Eccoci giunti a Domenica 15 novembre 2020, abbiamo ascoltato il Vangelo di oggi tratto dal cap. XXV di San Matteo, vv 14-30. Una parabola estremamente famosa e conosciuta questa che abbiamo appena ascoltato, dei talenti. Mi sembra utile per tutti noi partire proprio dalla fine di questa parabola, dal senso che ne dà Gesù.

“Servo malvagio e pigro, tu sapevi che mieto dove non ho seminato e raccolgo dove non ho sparso.”

Questo è Dio. E’ un Dio provvidente ma allo stesso tempo è un Dio esigente, un Dio buono, estremamente e infinitamente buono, e allo stesso tempo è un Dio rigoroso, preciso. Le cose non vanno in contraddizione, assolutamente. Essere esigenti non va in contraddizione con l’essere buoni. Una persona buona è estremamente esigente, proprio perché conosce il costo della bontà, il prezzo della bontà, la preziosità della bontà, quindi è rigorosa, precisa.

Credo che pochissimi di noi abbiano avuto nei nostri nonni un esempio di disordine. Se noi pensiamo ai nostri nonni, noi pensiamo a persone estremamente laboriose, dedicate, persone che al mattino si svegliavano presto, che erano sempre indaffarate nelle cose di casa, che avevano cura dei dettagli, che anche se povere erano comunque persone dignitose, molto nobili, ed erano buone, laboriose, rigorose, precise, indaffarate, sempre ordinate. Sono un’immagine di Dio.

Il Signore ci chiede l’interesse, il frutto dei talenti che ci ha dato.

C’è questa regola, questo obiettivo e questo si fa, non è rigorismo, no, è semplicemente onestà interiore, non c’è altro. Questo nella parabola  invece non lo fa.

  • Perché non lo fa?

Perché ha paura.

“Signore, so che sei un uomo duro, che mieti dove non hai seminato e raccogli dove non hai sparso. Ho avuto paura e sono andato a nascondere il tuo talento sotto terra”

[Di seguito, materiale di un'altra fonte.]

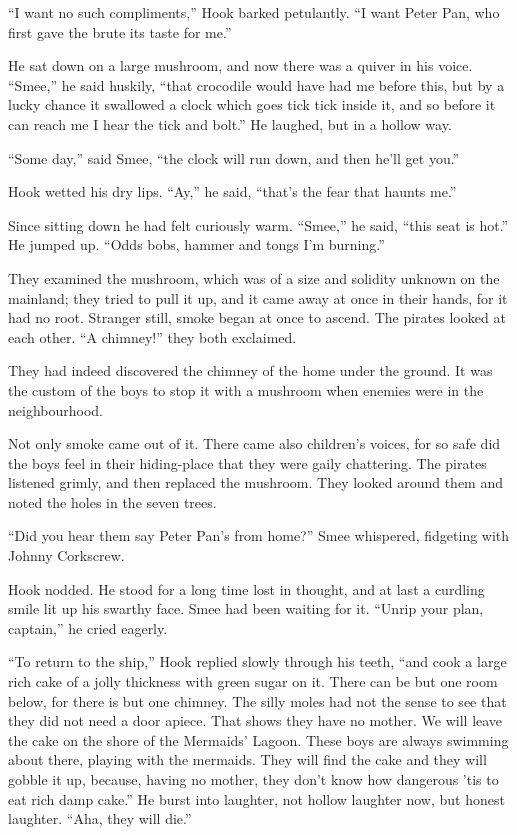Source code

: ``I want no such compliments,'' Hook barked petulantly. ``I want Peter
Pan, who first gave the brute its taste for me.''

He sat down on a large mushroom, and now there was a quiver in his
voice. ``Smee,'' he said huskily, ``that crocodile would have had me
before this, but by a lucky chance it swallowed a clock which goes tick
tick inside it, and so before it can reach me I hear the tick and
bolt.'' He laughed, but in a hollow way.

``Some day,'' said Smee, ``the clock will run down, and then he'll get
you.''

Hook wetted his dry lips. ``Ay,'' he said, ``that's the fear that haunts
me.''

Since sitting down he had felt curiously warm. ``Smee,'' he said, ``this
seat is hot.'' He jumped up. ``Odds bobs, hammer and tongs I'm burning.''

They examined the mushroom, which was of a size and solidity unknown on
the mainland; they tried to pull it up, and it came away at once in
their hands, for it had no root. Stranger still, smoke began at once to
ascend. The pirates looked at each other. ``A chimney!'' they both
exclaimed.

They had indeed discovered the chimney of the home under the ground. It
was the custom of the boys to stop it with a mushroom when enemies were
in the neighbourhood.

Not only smoke came out of it. There came also children's voices, for
so safe did the boys feel in their hiding-place that they were gaily
chattering. The pirates listened grimly, and then replaced the
mushroom. They looked around them and noted the holes in the seven
trees.

``Did you hear them say Peter Pan's from home?'' Smee whispered,
fidgeting with Johnny Corkscrew.

Hook nodded. He stood for a long time lost in thought, and at last a
curdling smile lit up his swarthy face. Smee had been waiting for it.
``Unrip your plan, captain,'' he cried eagerly.

``To return to the ship,'' Hook replied slowly through his teeth, ``and
cook a large rich cake of a jolly thickness with green sugar on it.
There can be but one room below, for there is but one chimney. The
silly moles had not the sense to see that they did not need a door
apiece. That shows they have no mother. We will leave the cake on the
shore of the Mermaids' Lagoon. These boys are always swimming about
there, playing with the mermaids. They will find the cake and they will
gobble it up, because, having no mother, they don't know how dangerous
'tis to eat rich damp cake.'' He burst into laughter, not hollow
laughter now, but honest laughter. ``Aha, they will die.''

Chi ha paura si nasconde sempre. Il nascondersi è sempre segno di paura, e la paura produce sempre nascondimento.

E’ terribile, è bruttissimo vivere così. La paura produce nascondimento e ci fa diventare malvagi e pigri.

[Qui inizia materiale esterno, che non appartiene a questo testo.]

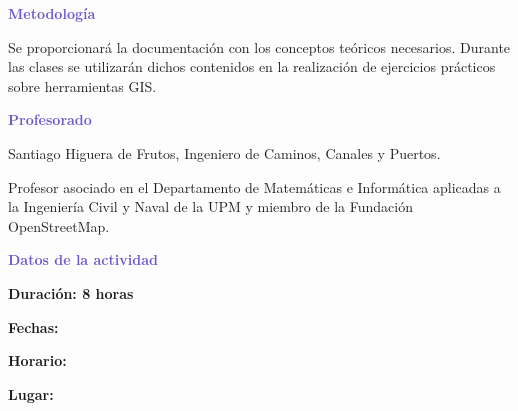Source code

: \documentclass[10pt, oneside]{article}
\begin{document}
\vspace{1em}
\hspace*{-2em}\textbf{\textcolor{SlateBlue}{Metodología}}

Se proporcionará la documentación con los conceptos teóricos necesarios. Durante las clases se utilizarán dichos contenidos en la realización de ejercicios prácticos sobre herramientas GIS.

\hspace*{-2em}\textbf{\textcolor{SlateBlue}{Profesorado}}

Santiago Higuera de Frutos, Ingeniero de Caminos, Canales y Puertos.

Profesor asociado en el Departamento de Matemáticas e Informática aplicadas a la Ingeniería Civil y Naval de la UPM y miembro de la Fundación OpenStreetMap.

\vspace{1em}
\hspace*{-2em}\textbf{\textcolor{SlateBlue}{Datos de la actividad}}

\textbf{Duración: 8 horas} 

\textbf{Fechas:} 

\textbf{Horario:} 

\textbf{Lugar:} 
\end{document}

“Servo malvagio e pigro” dice Gesù.

“Ti sei arenato sulla spiaggia dell’indolenza, della mediocrità, della tiepidezza, ti sei arenato nel torpore della pigrizia”

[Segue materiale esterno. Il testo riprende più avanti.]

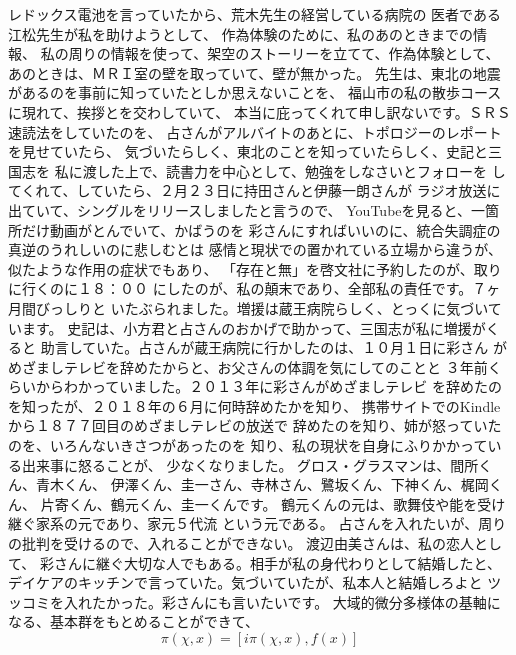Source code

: \documentclass{jsarticle}
\begin{document}
   レドックス電池を言っていたから、荒木先生の経営している病院の
   医者である江松先生が私を助けようとして、
   作為体験のために、私のあのときまでの情報、
   私の周りの情報を使って、架空のストーリーを立てて、作為体験として、
   あのときは、ＭＲＩ室の壁を取っていて、壁が無かった。
   先生は、東北の地震があるのを事前に知っていたとしか思えないことを、
   福山市の私の散歩コースに現れて、挨拶とを交わしていて、
   本当に庇ってくれて申し訳ないです。ＳＲＳ速読法をしていたのを、
   占さんがアルバイトのあとに、トポロジーのレポートを見せていたら、
   気づいたらしく、東北のことを知っていたらしく、史記と三国志を
   私に渡した上で、読書力を中心として、勉強をしなさいとフォローを
   してくれて、していたら、２月２３日に持田さんと伊藤一朗さんが
   ラジオ放送に出ていて、シングルをリリースしましたと言うので、
   YouTubeを見ると、一箇所だけ動画がとんでいて、かばうのを
   彩さんにすればいいのに、統合失調症の真逆のうれしいのに悲しむとは
   感情と現状での置かれている立場から違うが、似たような作用の症状でもあり、
   「存在と無」を啓文社に予約したのが、取りに行くのに１８：００
   にしたのが、私の顛末であり、全部私の責任です。７ヶ月間びっしりと
   いたぶられました。増援は蔵王病院らしく、とっくに気づいています。
   史記は、小方君と占さんのおかげで助かって、三国志が私に増援がくると
   助言していた。占さんが蔵王病院に行かしたのは、１０月１日に彩さん
   がめざましテレビを辞めたからと、お父さんの体調を気にしてのことと
   ３年前くらいからわかっていました。２０１３年に彩さんがめざましテレビ
   を辞めたのを知ったが、２０１８年の６月に何時辞めたかを知り、
   携帯サイトでのKindleから１８７７回目のめざましテレビの放送で
   辞めたのを知り、姉が怒っていたのを、いろんないきさつがあったのを
   知り、私の現状を自身にふりかかっている出来事に怒ることが、
   少なくなりました。
   グロス・グラスマンは、間所くん、青木くん、
   伊澤くん、圭一さん、寺林さん、鷺坂くん、下神くん、梶岡くん、
   片寄くん、鶴元くん、圭一くんです。
   鶴元くんの元は、歌舞伎や能を受け継ぐ家系の元であり、家元５代流
   という元である。
   占さんを入れたいが、周りの批判を受けるので、入れることができない。
   渡辺由美さんは、私の恋人として、
   彩さんに継ぐ大切な人でもある。相手が私の身代わりとして結婚したと、
   デイケアのキッチンで言っていた。気づいていたが、私本人と結婚しろよと
   ツッコミを入れたかった。彩さんにも言いたいです。
   大域的微分多様体の基軸になる、基本群をもとめることができて、
   $$ \pi(\chi,x) = [i\pi(\chi,x), f(x)] $$
   
\end{document}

San Carlo Borromeo si riposava facendo un altro lavoro, interessante questa cosa.

“Signore, so che sei un uomo duro”

Durezza fa rima con fermezza. E’ bello avere davanti una persona dura, anche la roccia è dura, anche il diamante è duro, anche il granito è duro. E’ bello avere una casa costruita sulla roccia. Non cade più.

Provate a costruire una casa su una palude molle, sulla sabbia molle, chi ci andrebbe dentro ad abitare?

Nessuno. Noi fuori dalla nostra vita vogliamo la durezza, la fermezza, il rigore, perché sono importanti, ci danno sicurezza, mentre dentro la nostra vita non li vogliamo perché ci scardinano, ci costringono ad essere altro, a fare altro.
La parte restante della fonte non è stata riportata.